#### Saved entries
[Start of section]

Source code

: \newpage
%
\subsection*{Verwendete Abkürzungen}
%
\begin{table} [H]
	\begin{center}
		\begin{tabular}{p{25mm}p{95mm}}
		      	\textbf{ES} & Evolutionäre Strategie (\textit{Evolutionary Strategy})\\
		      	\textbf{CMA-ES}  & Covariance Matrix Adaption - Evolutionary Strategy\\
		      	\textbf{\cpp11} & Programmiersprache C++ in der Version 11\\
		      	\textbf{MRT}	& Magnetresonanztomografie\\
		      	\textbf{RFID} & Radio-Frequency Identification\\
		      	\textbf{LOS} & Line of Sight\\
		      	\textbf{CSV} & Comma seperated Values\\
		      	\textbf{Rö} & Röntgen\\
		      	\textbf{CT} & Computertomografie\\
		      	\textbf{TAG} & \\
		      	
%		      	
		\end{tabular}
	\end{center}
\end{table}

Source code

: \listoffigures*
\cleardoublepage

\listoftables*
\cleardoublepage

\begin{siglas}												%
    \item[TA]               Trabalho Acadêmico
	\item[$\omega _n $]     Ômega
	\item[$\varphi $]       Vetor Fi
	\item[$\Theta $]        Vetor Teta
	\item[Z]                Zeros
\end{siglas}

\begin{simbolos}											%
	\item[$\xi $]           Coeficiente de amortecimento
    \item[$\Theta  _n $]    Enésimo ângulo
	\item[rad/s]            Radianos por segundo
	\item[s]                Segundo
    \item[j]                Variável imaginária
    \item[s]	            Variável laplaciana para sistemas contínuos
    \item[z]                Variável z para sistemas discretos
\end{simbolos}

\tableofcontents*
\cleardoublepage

[End of section]

The entries above are to be retyped exactly, with nothing left out.

#### RESULT FOR THIS TASK
Source code

: \newpage
%
\subsection*{Verwendete Abkürzungen}
%
\begin{table} [H]
	\begin{center}
		\begin{tabular}{p{25mm}p{95mm}}
		      	\textbf{ES} & Evolutionäre Strategie (\textit{Evolutionary Strategy})\\
		      	\textbf{CMA-ES}  & Covariance Matrix Adaption - Evolutionary Strategy\\
		      	\textbf{\cpp11} & Programmiersprache C++ in der Version 11\\
		      	\textbf{MRT}	& Magnetresonanztomografie\\
		      	\textbf{RFID} & Radio-Frequency Identification\\
		      	\textbf{LOS} & Line of Sight\\
		      	\textbf{CSV} & Comma seperated Values\\
		      	\textbf{Rö} & Röntgen\\
		      	\textbf{CT} & Computertomografie\\
		      	\textbf{TAG} & \\
		      	
%		      	
		\end{tabular}
	\end{center}
\end{table}

Source code

: \listoffigures*
\cleardoublepage

\listoftables*
\cleardoublepage

\begin{siglas}												%
    \item[TA]               Trabalho Acadêmico
	\item[$\omega _n $]     Ômega
	\item[$\varphi $]       Vetor Fi
	\item[$\Theta $]        Vetor Teta
	\item[Z]                Zeros
\end{siglas}

\begin{simbolos}											%
	\item[$\xi $]           Coeficiente de amortecimento
    \item[$\Theta  _n $]    Enésimo ângulo
	\item[rad/s]            Radianos por segundo
	\item[s]                Segundo
    \item[j]                Variável imaginária
    \item[s]	            Variável laplaciana para sistemas contínuos
    \item[z]                Variável z para sistemas discretos
\end{simbolos}

\tableofcontents*
\cleardoublepage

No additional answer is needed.